Ya no podemos decir tan alegremente que todos los días tenemos un encuentro sexual. No vale la pena engañarnos a nosotros mismos y a los que podríamos contarles una historieta, tampoco se lo creerían. Con estos años tener un encuentro sexual diario y satisfactorio, ya es para entrar en el Guinnes. No es porque se nos haya olvidado hacer el amor, es simple y llanamente porque con los años hemos ido incorporando a la geografía de nuestros cuerpos cierta pereza, ciertos cambios que alguna vez consiguen que no nos reconozcamos ante el espejo, mientras el deseo o la pasión se toman años sabáticos.
Se dan algunos casos como el que nos cuenta E. T., de 63 años, sobre una cena fortuita con un amigo al que había dejado de ver durante mucho tiempo. Él, había sido un viejo amante virtual —justo cuando los dos eran jóvenes— porque toda su relación se había caracterizado por un enamoramiento sin consumación. Hete ahí que, justo cuando inicia la aventura de vivir lo que se le avecina y cada vez más cerca de una jubilación anunciada, se tropieza con aquél a quien nunca esperó volver a encontrar:
—La química funcionó, vaya si funcionó. Como si nos hubiéramos despedido la noche anterior y tiráramos del hilo que dejamos suspendido y en volandas. De hecho habíamos sido unos grandes parlanchines y, en ese momento, esa facilidad de palabra se había elevado al cubo. Una anécdota nos llevó a otra y todas ellas a una cena sin velas, y sin velones, por suerte para los dos.
—Y tan por suerte…
—Las horas pasaron sin darnos cuenta. Tampoco observamos cómo se vaciaba el restaurante; menos aún cómo desaparecían los platos, los vasos, el cenicero… Sólo les faltaba quitar el mantel para que pagáramos y nos fuéramos. Tanta sutileza no habría bastado de no ser porque pusieron la factura delante de nuestras narices con un golpecito para sacarnos del ensimismamiento.

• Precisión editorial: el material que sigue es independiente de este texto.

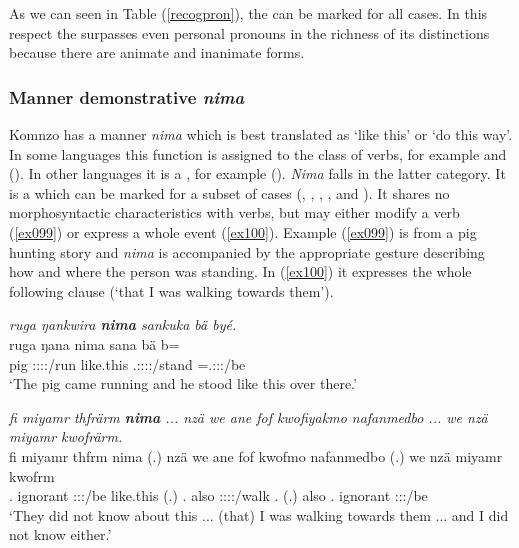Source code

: As we can seen in Table (\ref{recogpron}), the  can be marked for all cases. In this respect the  surpasses even personal pronouns in the richness of its distinctions because there are animate and inanimate  forms.

\subsubsection{Manner demonstrative \emph{nima}} \label{manner-den-adv-nima}

Komnzo has a manner  \emph{nima} which is best translated as `like this' or `do this way'. In some languages this function is assigned to the class of verbs, for example  and  (\citealt[72]{Dixon:2003dj}). In other languages it is a , for example  (\citealt[214]{Evans:1995uf}). \emph{Nima} falls in the latter category. It is a  which can be marked for a subset of cases (, , , , and ). It shares no morphosyntactic characteristics with verbs, but may either modify a verb (\ref{ex099}) or express a whole event (\ref{ex100}). Example (\ref{ex099}) is from a pig hunting story and \emph{nima} is accompanied by the appropriate gesture describing how and where the person was standing. In (\ref{ex100}) it expresses the whole following clause (`that I was walking towards them').

\begin{exe}
	\ex \emph{ruga ŋankwira \textbf{nima} sankuka bä byé.}\\
	\gll ruga ŋana nima sana bä b=\\
	pig \Stsg:\Sbj:\Pst:\Ipfv:\Venit/run {like.this} \Tsg{}.\Masc{}:\Sbj:\Pst:\Pfv:\Venit/stand \Med{} \Med{}=\Tsg{}.\Masc{}:\Sbj:\Nonpast:\Ipfv/be\\
	\trans `The pig came running and he stood like this over there.'\\
	\label{ex099}
\end{exe}
\begin{exe}
	\ex \emph{fi miyamr thfrärm \textbf{nima} ... nzä we ane fof kwofiyakmo nafanmedbo ... we nzä miyamr kwofrärm.}\\
	\gll fi miyamr thfrm nima (.) nzä we ane fof kwofmo nafanmedbo (.) we nzä miyamr kwofrm\\
	\Third{}.\Abs{} ignorant \Stpl:\Sbj:\Pst:\Dur/be {like.this} (.) \Fsg{}.\Abs{} also \Dem{} \Emph{} \Fsg:\Sbj:\Pst:\Dur:\Andat/walk \Third{}\Nsg{}.\All{} (.) also \Fsg{}.\Abs{} ignorant \Fsg:\Sbj:\Pst:\Dur/be\\
	\trans `They did not know about this ... (that) I was walking towards them ... and I did not know either.'
	\label{ex100}
\end{exe}

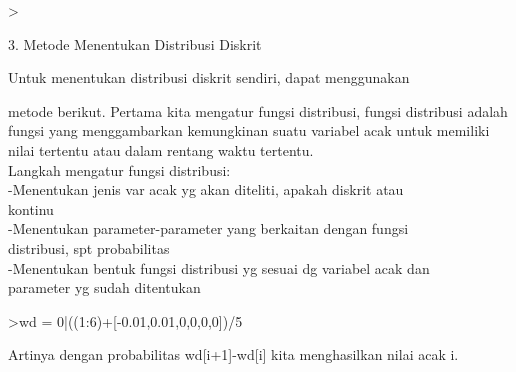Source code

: \documentclass[a4paper,10pt]{article}
\begin{document}
\begin{eulernotebook}
\begin{eulercomment}
\begin{eulercomment}
\begin{eulercomment}
\begin{eulercomment}
\begin{eulercomment}
\begin{eulercomment}
\begin{eulercomment}
\end{eulercomment}
\begin{eulerprompt}
> 
\end{eulerprompt}
\eulersubheading{}
\begin{eulercomment}
3. Metode Menentukan Distribusi Diskrit

\end{eulercomment}
\begin{eulerttcomment}
      Untuk menentukan distribusi diskrit sendiri, dapat menggunakan
\end{eulerttcomment}
\begin{eulercomment}
metode berikut. Pertama kita mengatur fungsi distribusi, fungsi
distribusi adalah fungsi yang menggambarkan kemungkinan suatu variabel
acak untuk memiliki nilai tertentu atau dalam rentang waktu tertentu.\\
Langkah mengatur fungsi distribusi:\\
-Menentukan jenis var acak yg akan diteliti, apakah diskrit atau\\
kontinu\\
-Menentukan parameter-parameter yang berkaitan dengan fungsi\\
distribusi, spt probabilitas\\
-Menentukan bentuk fungsi distribusi yg sesuai dg variabel acak dan\\
parameter yg sudah ditentukan
\end{eulercomment}
\begin{eulerprompt}
>wd = 0|((1:6)+[-0.01,0.01,0,0,0,0])/5
\end{eulerprompt}
\begin{euleroutput}
  [0,  0.198,  0.402,  0.6,  0.8,  1,  1.2]
\end{euleroutput}
\begin{eulercomment}
Artinya dengan probabilitas wd[i+1]-wd[i] kita menghasilkan nilai acak
i.


\end{eulercomment}
\end{eulercomment}
\end{eulercomment}
\end{eulercomment}
\end{eulercomment}
\end{eulercomment}
\end{eulercomment}
\end{eulernotebook}
\end{document}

—Desde luego fue fuerte el encuentro.
—Pagamos, dejamos una buena propina y salimos a la calle sin perder comba de la conversación. Él me llevó a casa. Y en el coche seguimos hablando hasta que pasamos a los prolegómenos algo torpones. Como un rayo me vino a la memoria lo fácil que resultaba «enrollarse en un Seat 600» cuando tenía veintitantos años.
—Se clavaba todo.
—Y tanto. Así que no me quedó otra que invitarle a subir. Me apetecía.
—Buena decisión o por lo menos más cómoda.
—Según como se mire porque allí sobrevino el principio del fin. Estábamos tan excitados que pasamos directamente a la acción. Pero de repente, se acabó el rollo de la película y un «FIN» gigantesco apareció en la pantalla.
—¿Qué ocurrió?
—Ni más ni menos que mi amante virtual lo siguió siendo.
—¿Sin más?
—Por más. Se paró en seco porque no acertó a entender por qué no oía su propio corazón: ¡había perdido el audífono!
—¿En plena motivación?
—Se dirá así ahora. Si alguien nos ve a cuatro piernas y cuatro manos a la búsqueda del santo Grial, les da un ataque de risa. A pesar de nuestro caricaturesco momento no lo encontramos entre las sábanas arrugadas y sin mancillar; nos acuclillamos en el suelo, y no lo hallamos; nos pusimos la ropa de mala manera y seguimos rastreando por el cuarto de baño, al que no nos habíamos acercado; por el pasillo, la otra habitación… Y no apareció. Ante tal tesitura, mi amante virtual decidió marcharse por si estaba en el coche. Me despedí porque, le dije, todavía tenía que hacerme la cama. No volví a saber de él. No me llamó. Yo tampoco.